Hermens founded the company from his small apartment in the Netherlands after learning about sports management from working at Nike in the 1980s. Afterwards, it has grown to represent many of the world's best and most famous runners, including many Olympians. Global Sports Communication reports that its athletes have won 42 Olympic gold medals and set 92 world records.
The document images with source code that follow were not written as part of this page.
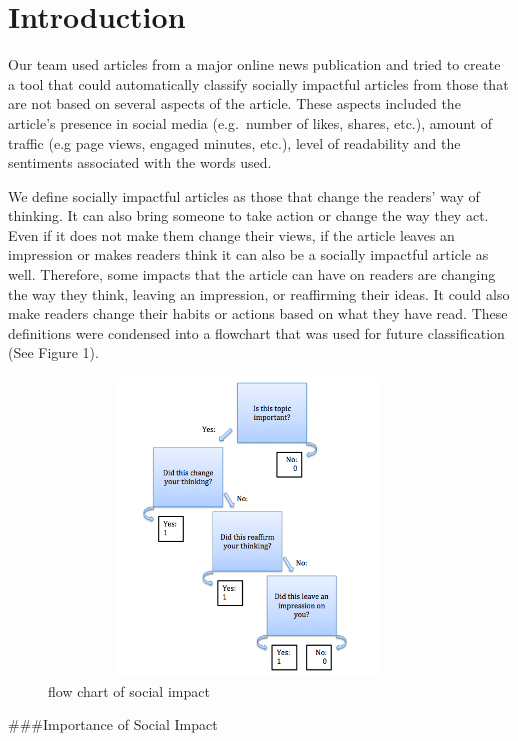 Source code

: \documentclass[10pt,letterpaper]{article}
\begin{document}
\linenumbers

\hypertarget{introduction}{%
\section{Introduction}\label{introduction}}

Our team used articles from a major online news publication and tried to
create a tool that could automatically classify socially impactful
articles from those that are not based on several aspects of the
article. These aspects included the article's presence in social media
(e.g.~number of likes, shares, etc.), amount of traffic (e.g page views,
engaged minutes, etc.), level of readability and the sentiments
associated with the words used.

We define socially impactful articles as those that change the readers'
way of thinking. It can also bring someone to take action or change the
way they act. Even if it does not make them change their views, if the
article leaves an impression or makes readers think it can also be a
socially impactful article as well. Therefore, some impacts that the
article can have on readers are changing the way they think, leaving an
impression, or reaffirming their ideas. It could also make readers
change their habits or actions based on what they have read. These
definitions were condensed into a flowchart that was used for future
classification (See Figure 1).

\begin{figure}
\includegraphics[width=400px,height=300px]{flow-chart} \caption{flow chart of social impact}\label{fig:unnamed-chunk-1}
\end{figure}

\#\#\#Importance of Social Impact
\end{document}
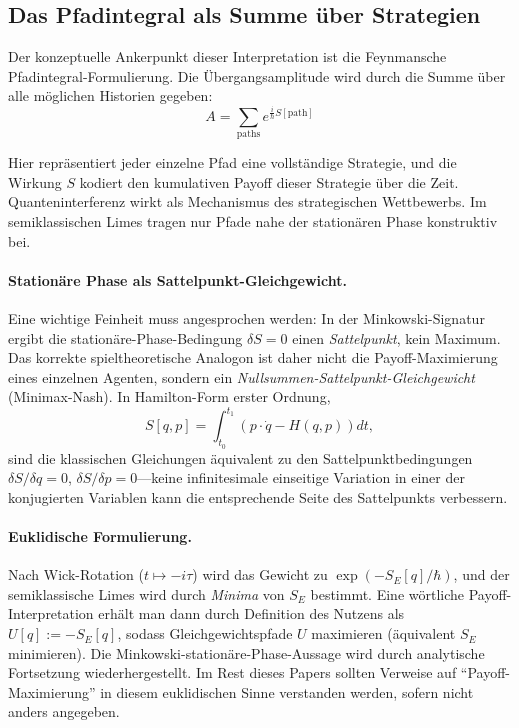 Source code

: \documentclass[12pt,a4paper]{article}
\theoremstyle{remark}
\begin{document}
\subsection{Das Pfadintegral als Summe \"uber Strategien}

Der konzeptuelle Ankerpunkt dieser Interpretation ist die Feynmansche Pfadintegral-Formulierung. Die \"Ubergangsamplitude wird durch die Summe \"uber alle m\"oglichen Historien gegeben:
\begin{equation}
A = \sum_{\text{paths}} e^{\frac{i}{\hbar} S[\text{path}]}
\end{equation}

Hier repr\"asentiert jeder einzelne Pfad eine vollst\"andige Strategie, und die Wirkung $S$ kodiert den kumulativen Payoff dieser Strategie \"uber die Zeit. Quanteninterferenz wirkt als Mechanismus des strategischen Wettbewerbs. Im semiklassischen Limes tragen nur Pfade nahe der station\"aren Phase konstruktiv bei.

\paragraph{Station\"are Phase als Sattelpunkt-Gleichgewicht.}
Eine wichtige Feinheit muss angesprochen werden: In der Minkowski-Signatur ergibt die station\"are-Phase-Bedingung $\delta S = 0$ einen \emph{Sattelpunkt}, kein Maximum. Das korrekte spieltheoretische Analogon ist daher nicht die Payoff-Maximierung eines einzelnen Agenten, sondern ein \emph{Nullsummen-Sattelpunkt-Gleichgewicht} (Minimax-Nash). In Hamilton-Form erster Ordnung,
\begin{equation}
S[q,p] = \int_{t_0}^{t_1} \left( p \cdot \dot{q} - H(q,p) \right) dt,
\end{equation}
sind die klassischen Gleichungen \"aquivalent zu den Sattelpunktbedingungen $\delta S / \delta q = 0$, $\delta S / \delta p = 0$---keine infinitesimale einseitige Variation in einer der konjugierten Variablen kann die entsprechende Seite des Sattelpunkts verbessern.

\paragraph{Euklidische Formulierung.}
Nach Wick-Rotation ($t \mapsto -i\tau$) wird das Gewicht zu $\exp(-S_E[q]/\hbar)$, und der semiklassische Limes wird durch \emph{Minima} von $S_E$ bestimmt. Eine w\"ortliche Payoff-Interpretation erh\"alt man dann durch Definition des Nutzens als $U[q] := -S_E[q]$, sodass Gleichgewichtspfade $U$ maximieren (\"aquivalent $S_E$ minimieren). Die Minkowski-station\"are-Phase-Aussage wird durch analytische Fortsetzung wiederhergestellt. Im Rest dieses Papers sollten Verweise auf ``Payoff-Maximierung'' in diesem euklidischen Sinne verstanden werden, sofern nicht anders angegeben.
\end{document}
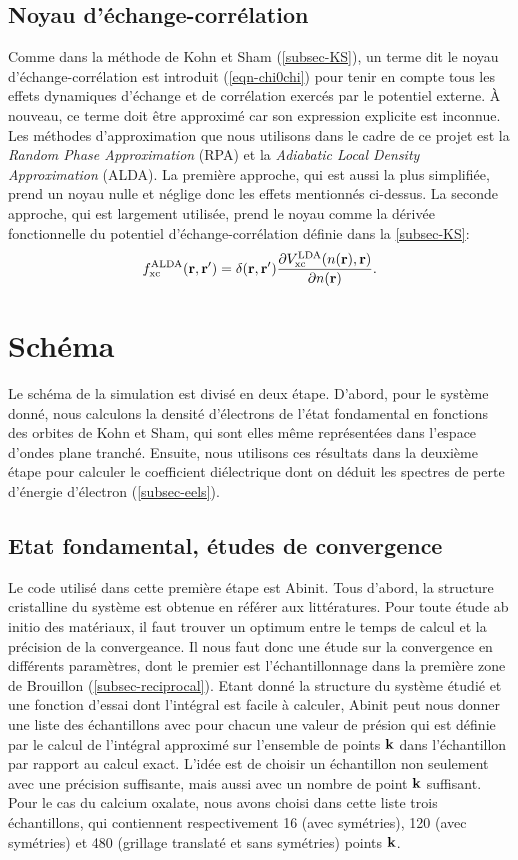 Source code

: \subsection{Noyau d'échange-corrélation}
Comme dans la méthode de Kohn et Sham (\cref{subsec-KS}),
un terme dit le noyau d'échange-corrélation est introduit (\cref{eqn-chi0chi})
pour tenir en compte tous les effets dynamiques d'échange et de corrélation
exercés par le potentiel externe.
À nouveau, ce terme doit être approximé car son expression explicite est inconnue.
Les méthodes d'approximation que nous utilisons dans le cadre de ce projet est
la \textit{Random Phase Approximation} (RPA) et
la \textit{Adiabatic Local Density Approximation} (ALDA).
La première approche, qui est aussi la plus simplifiée, prend un noyau nulle et
néglige donc les effets mentionnés ci-dessus.
La seconde approche, qui est largement utilisée,
prend le noyau comme la dérivée fonctionnelle du potentiel d'échange-corrélation
définie dans la \cref{subsec-KS}:
\begin{equation*}
  f_{\textnormal{xc}}^{\textnormal{ALDA}}(\vb{r}, \vb{r}')
  = \delta(\vb{r}, \vb{r}')\pdv{V_{\textnormal{xc}}^{\textnormal{LDA}}(n(\vb{r}), \vb{r})}{n(\vb{r})}.
\end{equation*}

\section{Schéma}
Le schéma de la simulation est divisé en deux étape.
D'abord, pour le système donné, nous calculons la densité d'électrons de l'état fondamental
en fonctions des orbites de Kohn et Sham,
qui sont elles même représentées dans l'espace d'ondes plane tranché.
Ensuite, nous utilisons ces résultats dans la deuxième étape pour calculer le coefficient
diélectrique dont on déduit les spectres de perte d'énergie d'électron (\cref{subsec-eels}).
\subsection{Etat fondamental, études de convergence}
Le code utilisé dans cette première étape est Abinit.
Tous d'abord, la structure cristalline du système est obtenue en référer aux littératures. %
Pour toute étude ab initio des matériaux,
il faut trouver un optimum entre le temps de calcul et la précision de la convergeance.
Il nous faut donc une étude sur la convergence en différents paramètres,
dont le premier est l'échantillonnage dans la première zone de Brouillon (\cref{subsec-reciprocal}).
Etant donné la structure du système étudié et une fonction d'essai dont l'intégral est facile à calculer,
Abinit peut nous donner une liste des échantillons avec pour chacun une valeur de présion
qui est définie par le calcul de l'intégral approximé sur l'ensemble de points $\vb{k}$ dans l'échantillon
par rapport au calcul exact.
L'idée est de choisir un échantillon non seulement avec une précision suffisante,
mais aussi avec un nombre de point $\vb{k}$ suffisant.
Pour le cas du calcium oxalate, nous avons choisi dans cette liste trois échantillons,
qui contiennent respectivement 16 (avec symétries),
120 (avec symétries) et 480 (grillage translaté et sans symétries) points $\vb{k}$.

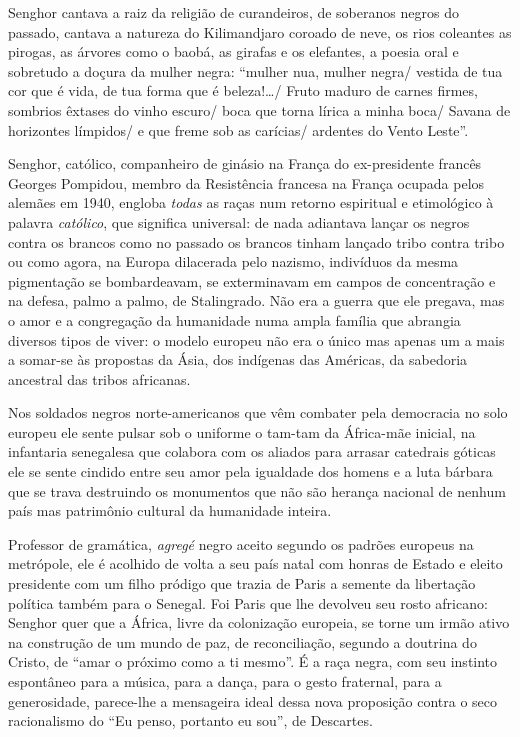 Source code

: \documentclass[
  letterpaper,
  DIV=11,
  numbers=noendperiod]{scrreprt}
\begin{document}
Senghor cantava a raiz da religião de curandeiros, de soberanos negros
do passado, cantava a natureza do Kilimandjaro coroado de neve, os rios
coleantes as pirogas, as árvores como o baobá, as girafas e os
elefantes, a poesia oral e sobretudo a doçura da mulher negra: ``mulher
nua, mulher negra/ vestida de tua cor que é vida, de tua forma que é
beleza!\ldots/ Fruto maduro de carnes firmes, sombrios êxtases do vinho
escuro/ boca que torna lírica a minha boca/ Savana de horizontes
límpidos/ e que freme sob as carícias/ ardentes do Vento Leste''.

Senghor, católico, companheiro de ginásio na França do ex-presidente
francês Georges Pompidou, membro da Resistência francesa na França
ocupada pelos alemães em 1940, engloba \emph{todas} as raças num retorno
espiritual e etimológico à palavra \emph{católico}, que significa
universal: de nada adiantava lançar os negros contra os brancos como no
passado os brancos tinham lançado tribo contra tribo ou como agora, na
Europa dilacerada pelo nazismo, indivíduos da mesma pigmentação se
bombardeavam, se exterminavam em campos de concentração e na defesa,
palmo a palmo, de Stalingrado. Não era a guerra que ele pregava, mas o
amor e a congregação da humanidade numa ampla família que abrangia
diversos tipos de viver: o modelo europeu não era o único mas apenas um
a mais a somar-se às propostas da Ásia, dos indígenas das Américas, da
sabedoria ancestral das tribos africanas.

Nos soldados negros norte-americanos que vêm combater pela democracia no
solo europeu ele sente pulsar sob o uniforme o tam-tam da África-mãe
inicial, na infantaria senegalesa que colabora com os aliados para
arrasar catedrais góticas ele se sente cindido entre seu amor pela
igualdade dos homens e a luta bárbara que se trava destruindo os
monumentos que não são herança nacional de nenhum país mas patrimônio
cultural da humanidade inteira.

Professor de gramática, \emph{agregé} negro aceito segundo os padrões
europeus na metrópole, ele é acolhido de volta a seu país natal com
honras de Estado e eleito presidente com um filho pródigo que trazia de
Paris a semente da libertação política também para o Senegal. Foi Paris
que lhe devolveu seu rosto africano: Senghor quer que a África, livre da
colonização europeia, se torne um irmão ativo na construção de um mundo
de paz, de reconciliação, segundo a doutrina do Cristo, de ``amar o
próximo como a ti mesmo''. É a raça negra, com seu instinto espontâneo
para a música, para a dança, para o gesto fraternal, para a
generosidade, parece-lhe a mensageira ideal dessa nova proposição contra
o seco racionalismo do ``Eu penso, portanto eu sou'', de Descartes.
\end{document}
The company lists partners as NN Group, Nike, Ineos, Adidas, Maurten, Abbott, Coros, Shokz, Capital Sports, and Virtuoos.

== Athletes ==
Prominent track-and-field athletes, including many Olympians, who are currently being managed by Global Sports Communication include:
- Haile Gebrselassie (ETH) (long distance)
- Eliud Kipchoge (KEN) (long distance)
- Faith Kipyegon (KEN) (long distance)
- Sifan Hassan (NLD) (long distance)
- Joshua Cheptegei (UGA) (long distance)
- Beatrice Chepkoech (KEN) (steeplechase)
- Letesenbet Gidey (ETH) (long distance)
- Caterine Ibargüen (COL) (jumps)
- Geoffrey Kamworor (KEN) (long distance)
- Laura Weightman (UK) (long distance)
- Lieke Klaver (NED) (sprints)
- Birhanu Legese (ETH) (long distance)
- Halimah Nakaayi (UGA) (middle distance)
- Lijiao Gong (CHN) (throws)
- Abdi Nageeye (NED) (long distance)
- N'ketia Seedo (NED) (sprints)
- Nienke Brinkman (NED) (long distance)
- Harrie Lavreysen (NED) (track cycling)
- Peruth Chemutai (UGA) (steeplechase)
- Yalemzerf Yehualaw (ETH) (long distance)
- Jessica Schilder (NED) (throws)
- Degitu Azimeraw (ETH) (long distance)
- Faith Cherotich (KEN) (steeplechase)

Other current or former athletes include: Almaz Ayana, Zheng Wang, Liu Hong, Hyvin Kiyeng, Wenxiu Zhang, Sunette Viljoen, Luvo Manyonga, Orlando Ortega, Zelin Cai, Dong Bin, Lu Xiuzhi, Kenenisa Bekele, Gabriela Szabo, Paul Chelimo, Liu Shiying, Terrence Agard, Bin Feng, Ronald Kwemoi, Djamel Sedjati, Jiayuan Song, Jie Zhao, Morgan Pearson, and Isaac Makwala.

== NN Running Team ==
Global Sports Communication currently manages NN Running Team, an elite running team that includes some of the world's most famous runners. The team has a high-altitude training camp in Kaptagat, Kenya.